• [Problem requirements]:
Check each line of the data below for the word "Exibição", then extract the ones that have it.

Items listed in a dataset:

>>>

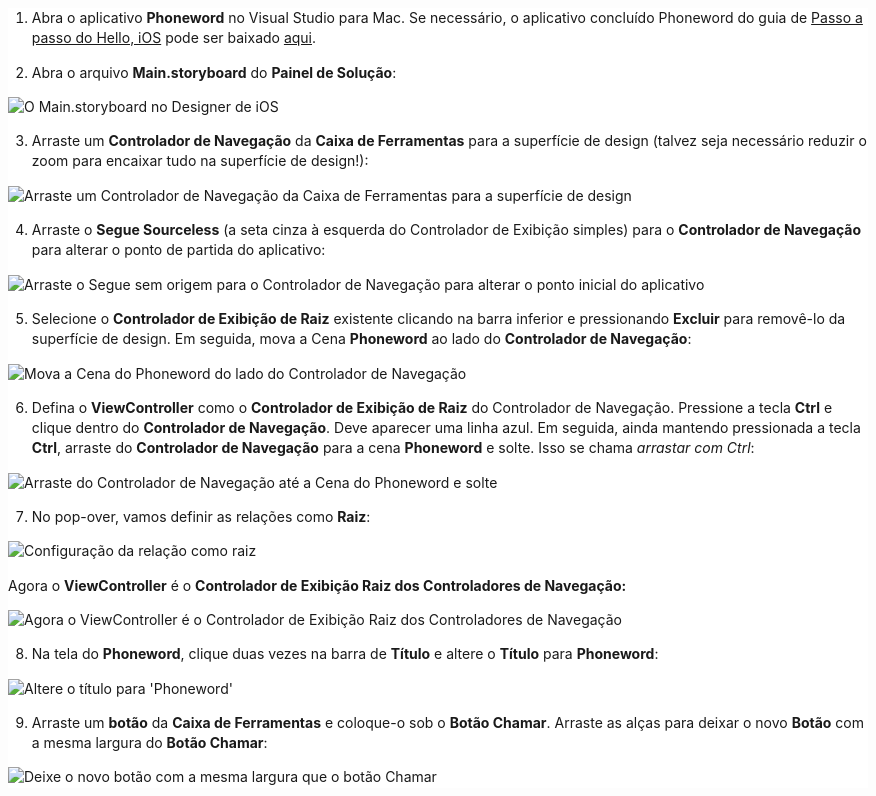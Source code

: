 
1. Abra o aplicativo **Phoneword** no Visual Studio para Mac. Se necessário, o aplicativo concluído Phoneword do guia de [Passo a passo do Hello, iOS](~/ios/get-started/hello-ios/index.md) pode ser baixado [aqui](https://developer.xamarin.com/samples/monotouch/Hello_iOS/).


2. Abra o arquivo **Main.storyboard** do **Painel de Solução**:

  ![](hello-ios-multiscreen-quickstart-images/02new.png "O Main.storyboard no Designer de iOS")


3. Arraste um **Controlador de Navegação** da **Caixa de Ferramentas** para a superfície de design (talvez seja necessário reduzir o zoom para encaixar tudo na superfície de design!):

  ![](hello-ios-multiscreen-quickstart-images/03new.png "Arraste um Controlador de Navegação da Caixa de Ferramentas para a superfície de design")


4. Arraste o **Segue Sourceless** (a seta cinza à esquerda do Controlador de Exibição simples) para o **Controlador de Navegação** para alterar o ponto de partida do aplicativo:

  ![](hello-ios-multiscreen-quickstart-images/04new.png "Arraste o Segue sem origem para o Controlador de Navegação para alterar o ponto inicial do aplicativo")


5. Selecione o **Controlador de Exibição de Raiz** existente clicando na barra inferior e pressionando **Excluir** para removê-lo da superfície de design.
Em seguida, mova a Cena **Phoneword** ao lado do **Controlador de Navegação**:

  ![](hello-ios-multiscreen-quickstart-images/05new.png "Mova a Cena do Phoneword do lado do Controlador de Navegação")


6. Defina o **ViewController** como o **Controlador de Exibição de Raiz** do Controlador de Navegação. Pressione a tecla **Ctrl** e clique dentro do **Controlador de Navegação**. Deve aparecer uma linha azul. Em seguida, ainda mantendo pressionada a tecla **Ctrl**, arraste do **Controlador de Navegação** para a cena **Phoneword** e solte. Isso se chama _arrastar com Ctrl_:

 ![](hello-ios-multiscreen-quickstart-images/06.png "Arraste do Controlador de Navegação até a Cena do Phoneword e solte")


7. No pop-over, vamos definir as relações como **Raiz**:

  ![](hello-ios-multiscreen-quickstart-images/07new.png "Configuração da relação como raiz")

  Agora o **ViewController** é o **Controlador de Exibição Raiz dos Controladores de Navegação:**

  ![](hello-ios-multiscreen-quickstart-images/08.png "Agora o ViewController é o Controlador de Exibição Raiz dos Controladores de Navegação")


8. Na tela do **Phoneword**, clique duas vezes na barra de **Título** e altere o **Título** para **Phoneword**:

  ![](hello-ios-multiscreen-quickstart-images/09.png "Altere o título para 'Phoneword'")


9. Arraste um **botão** da **Caixa de Ferramentas** e coloque-o sob o **Botão Chamar**. Arraste as alças para deixar o novo **Botão** com a mesma largura do **Botão Chamar**:

  ![](hello-ios-multiscreen-quickstart-images/10new.png "Deixe o novo botão com a mesma largura que o botão Chamar")
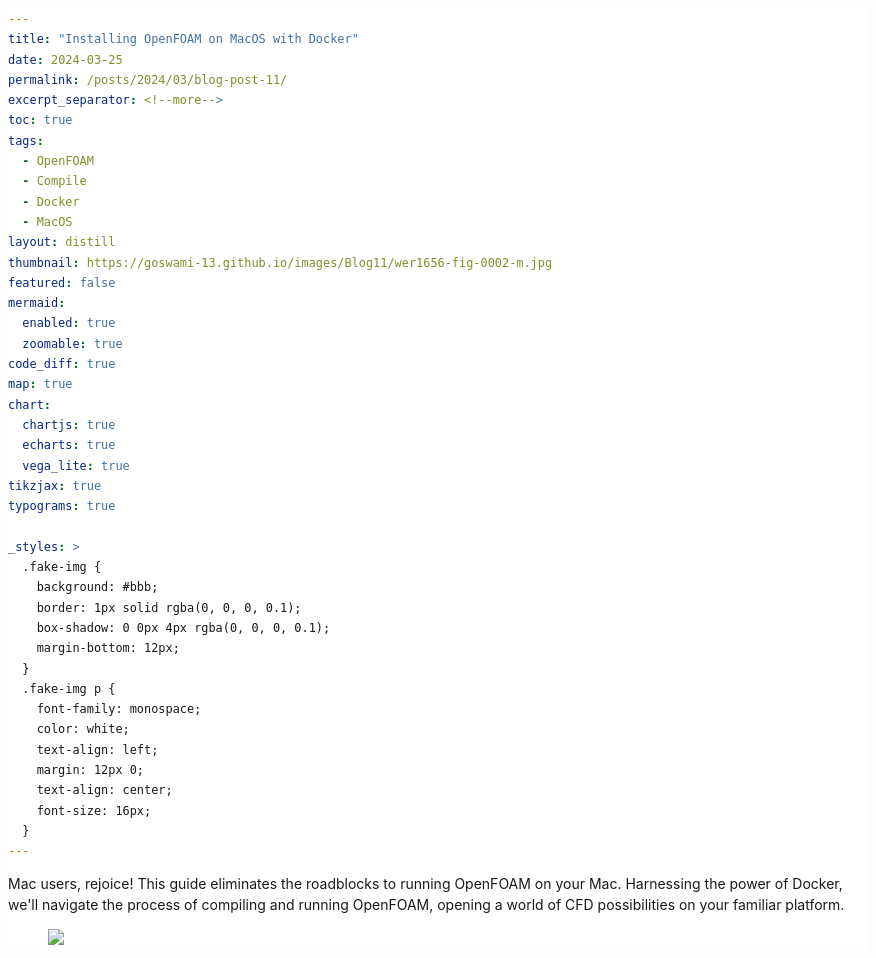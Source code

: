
 ```yaml
---
title: "Installing OpenFOAM on MacOS with Docker"
date: 2024-03-25
permalink: /posts/2024/03/blog-post-11/
excerpt_separator: <!--more-->
toc: true
tags:
  - OpenFOAM
  - Compile
  - Docker
  - MacOS
layout: distill
thumbnail: https://goswami-13.github.io/images/Blog11/wer1656-fig-0002-m.jpg
featured: false
mermaid:
  enabled: true
  zoomable: true
code_diff: true
map: true
chart:
  chartjs: true
  echarts: true
  vega_lite: true
tikzjax: true
typograms: true

_styles: >
  .fake-img {
    background: #bbb;
    border: 1px solid rgba(0, 0, 0, 0.1);
    box-shadow: 0 0px 4px rgba(0, 0, 0, 0.1);
    margin-bottom: 12px;
  }
  .fake-img p {
    font-family: monospace;
    color: white;
    text-align: left;
    margin: 12px 0;
    text-align: center;
    font-size: 16px;
  }
---
```


Mac users, rejoice! This guide eliminates the roadblocks to running OpenFOAM on your Mac. Harnessing the power of Docker, we'll navigate the process of compiling and running OpenFOAM, opening a world of CFD possibilities on your familiar platform.

<figure>
<img src="https://goswami-13.github.io/images/Blog11/wer1656-fig-0002-m.jpg" width="80%"/>
</figure>
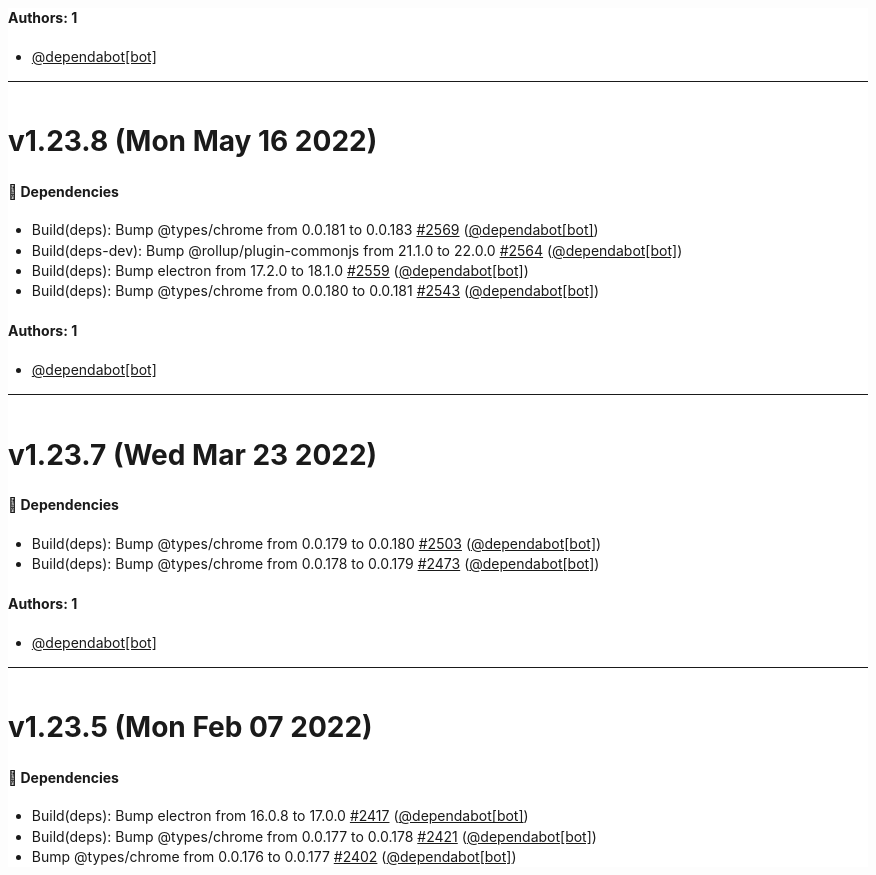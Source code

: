 #### Authors: 1

- [@dependabot[bot]](https://github.com/dependabot[bot])

---

# v1.23.8 (Mon May 16 2022)

#### :nut_and_bolt: Dependencies

- Build(deps): Bump @types/chrome from 0.0.181 to 0.0.183 [#2569](https://github.com/ghostery/adblocker/pull/2569) ([@dependabot[bot]](https://github.com/dependabot[bot]))
- Build(deps-dev): Bump @rollup/plugin-commonjs from 21.1.0 to 22.0.0 [#2564](https://github.com/ghostery/adblocker/pull/2564) ([@dependabot[bot]](https://github.com/dependabot[bot]))
- Build(deps): Bump electron from 17.2.0 to 18.1.0 [#2559](https://github.com/ghostery/adblocker/pull/2559) ([@dependabot[bot]](https://github.com/dependabot[bot]))
- Build(deps): Bump @types/chrome from 0.0.180 to 0.0.181 [#2543](https://github.com/ghostery/adblocker/pull/2543) ([@dependabot[bot]](https://github.com/dependabot[bot]))

#### Authors: 1

- [@dependabot[bot]](https://github.com/dependabot[bot])

---

# v1.23.7 (Wed Mar 23 2022)

#### :nut_and_bolt: Dependencies

- Build(deps): Bump @types/chrome from 0.0.179 to 0.0.180 [#2503](https://github.com/ghostery/adblocker/pull/2503) ([@dependabot[bot]](https://github.com/dependabot[bot]))
- Build(deps): Bump @types/chrome from 0.0.178 to 0.0.179 [#2473](https://github.com/ghostery/adblocker/pull/2473) ([@dependabot[bot]](https://github.com/dependabot[bot]))

#### Authors: 1

- [@dependabot[bot]](https://github.com/dependabot[bot])

---

# v1.23.5 (Mon Feb 07 2022)

#### :nut_and_bolt: Dependencies

- Build(deps): Bump electron from 16.0.8 to 17.0.0 [#2417](https://github.com/ghostery/adblocker/pull/2417) ([@dependabot[bot]](https://github.com/dependabot[bot]))
- Build(deps): Bump @types/chrome from 0.0.177 to 0.0.178 [#2421](https://github.com/ghostery/adblocker/pull/2421) ([@dependabot[bot]](https://github.com/dependabot[bot]))
- Bump @types/chrome from 0.0.176 to 0.0.177 [#2402](https://github.com/ghostery/adblocker/pull/2402) ([@dependabot[bot]](https://github.com/dependabot[bot]))
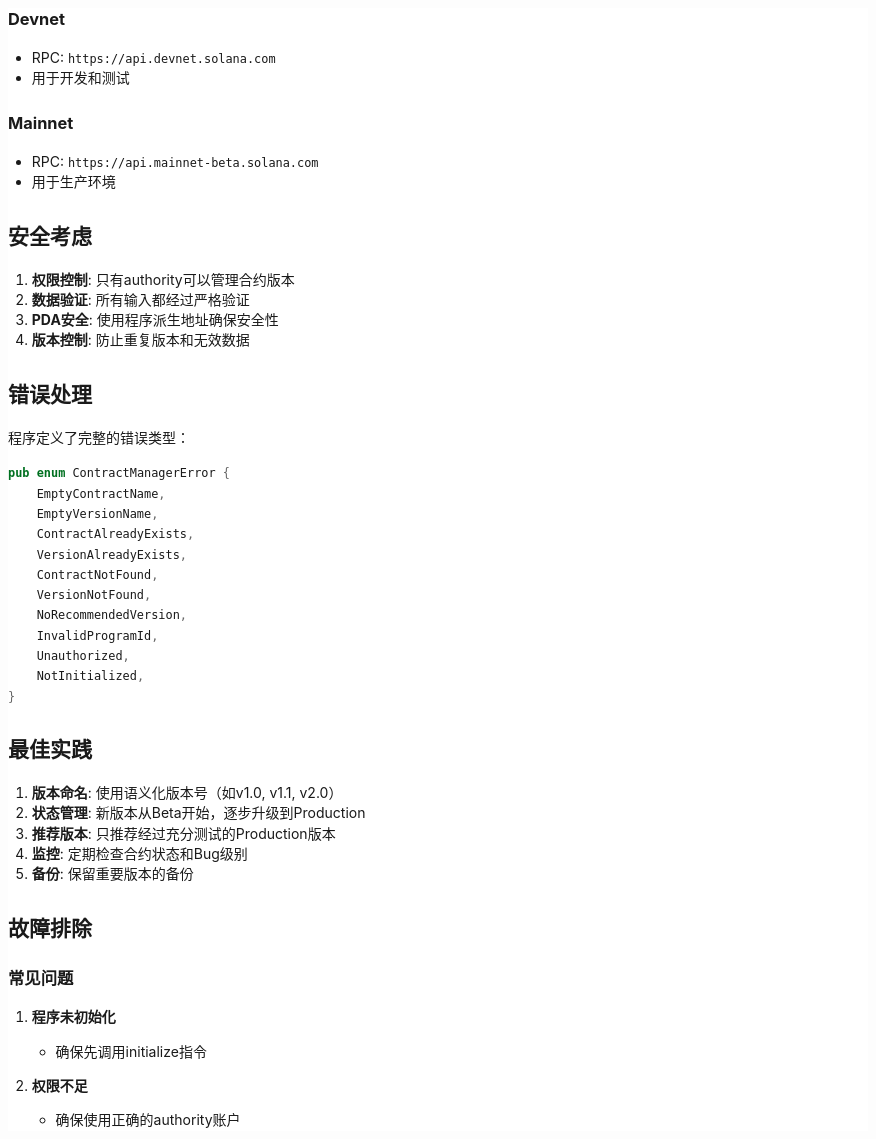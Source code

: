 ### Devnet
- RPC: `https://api.devnet.solana.com`
- 用于开发和测试

### Mainnet
- RPC: `https://api.mainnet-beta.solana.com`
- 用于生产环境

## 安全考虑

1. **权限控制**: 只有authority可以管理合约版本
2. **数据验证**: 所有输入都经过严格验证
3. **PDA安全**: 使用程序派生地址确保安全性
4. **版本控制**: 防止重复版本和无效数据

## 错误处理

程序定义了完整的错误类型：

```rust
pub enum ContractManagerError {
    EmptyContractName,
    EmptyVersionName,
    ContractAlreadyExists,
    VersionAlreadyExists,
    ContractNotFound,
    VersionNotFound,
    NoRecommendedVersion,
    InvalidProgramId,
    Unauthorized,
    NotInitialized,
}
```

## 最佳实践

1. **版本命名**: 使用语义化版本号（如v1.0, v1.1, v2.0）
2. **状态管理**: 新版本从Beta开始，逐步升级到Production
3. **推荐版本**: 只推荐经过充分测试的Production版本
4. **监控**: 定期检查合约状态和Bug级别
5. **备份**: 保留重要版本的备份

## 故障排除

### 常见问题

1. **程序未初始化**
   - 确保先调用initialize指令

2. **权限不足**
   - 确保使用正确的authority账户
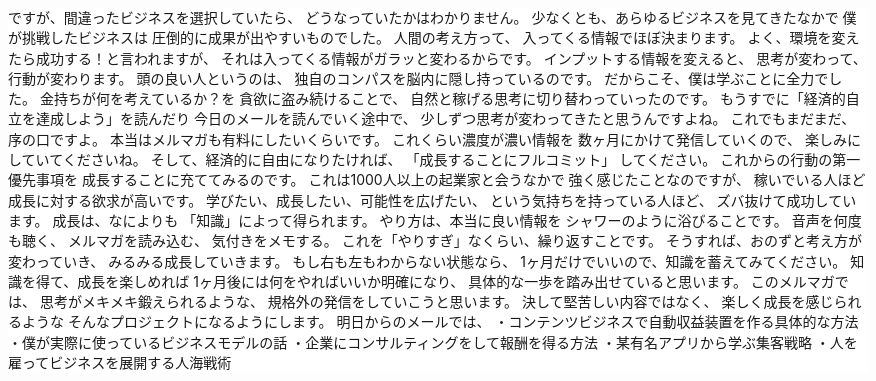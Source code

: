ですが、間違ったビジネスを選択していたら、
どうなっていたかはわかりません。
少なくとも、あらゆるビジネスを見てきたなかで
僕が挑戦したビジネスは
圧倒的に成果が出やすいものでした。
人間の考え方って、
入ってくる情報でほぼ決まります。
よく、環境を変えたら成功する！と言われますが、
それは入ってくる情報がガラッと変わるからです。
インプットする情報を変えると、
思考が変わって、行動が変わります。
頭の良い人というのは、
独自のコンパスを脳内に隠し持っているのです。
だからこそ、僕は学ぶことに全力でした。
金持ちが何を考えているか？を
貪欲に盗み続けることで、
自然と稼げる思考に切り替わっていったのです。
もうすでに「経済的自立を達成しよう」を読んだり
今日のメールを読んでいく途中で、
少しずつ思考が変わってきたと思うんですよね。
これでもまだまだ、序の口ですよ。
本当はメルマガも有料にしたいくらいです。
これくらい濃度が濃い情報を
数ヶ月にかけて発信していくので、
楽しみにしていてくださいね。
そして、経済的に自由になりたければ、
「成長することにフルコミット」
してください。
これからの行動の第一優先事項を
成長することに充ててみるのです。
これは1000人以上の起業家と会うなかで
強く感じたことなのですが、
稼いでいる人ほど
成長に対する欲求が高いです。
学びたい、成長したい、可能性を広げたい、
という気持ちを持っている人ほど、
ズバ抜けて成功しています。
成長は、なによりも
「知識」によって得られます。
やり方は、本当に良い情報を
シャワーのように浴びることです。
音声を何度も聴く、
メルマガを読み込む、
気付きをメモする。
これを「やりすぎ」なくらい、繰り返すことです。
そうすれば、おのずと考え方が変わっていき、
みるみる成長していきます。
もし右も左もわからない状態なら、
1ヶ月だけでいいので、知識を蓄えてみてください。
知識を得て、成長を楽しめれば
1ヶ月後には何をやればいいか明確になり、
具体的な一歩を踏み出せていると思います。
このメルマガでは、
思考がメキメキ鍛えられるような、
規格外の発信をしていこうと思います。
決して堅苦しい内容ではなく、
楽しく成長を感じられるような
そんなプロジェクトになるようにします。
明日からのメールでは、
・コンテンツビジネスで自動収益装置を作る具体的な方法
・僕が実際に使っているビジネスモデルの話
・企業にコンサルティングをして報酬を得る方法
・某有名アプリから学ぶ集客戦略
・人を雇ってビジネスを展開する人海戦術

<<<

• [Answer section]:
4. Arraste o **Segue Sourceless** (a seta cinza à esquerda do Controlador de Exibição simples) para o **Controlador de Navegação** para alterar o ponto de partida do aplicativo:
5. Selecione o **Controlador de Exibição de Raiz** existente clicando na barra inferior e pressionando **Excluir** para removê-lo da superfície de design.
6. Defina o **ViewController** como o **Controlador de Exibição de Raiz** do Controlador de Navegação. Pressione a tecla **Ctrl** e clique dentro do **Controlador de Navegação**. Deve aparecer uma linha azul. Em seguida, ainda mantendo pressionada a tecla **Ctrl**, arraste do **Controlador de Navegação** para a cena **Phoneword** e solte. Isso se chama _arrastar com Ctrl_:
  Agora o **ViewController** é o **Controlador de Exibição Raiz dos Controladores de Navegação:**
  ![](hello-ios-multiscreen-quickstart-images/08.png "Agora o ViewController é o Controlador de Exibição Raiz dos Controladores de Navegação")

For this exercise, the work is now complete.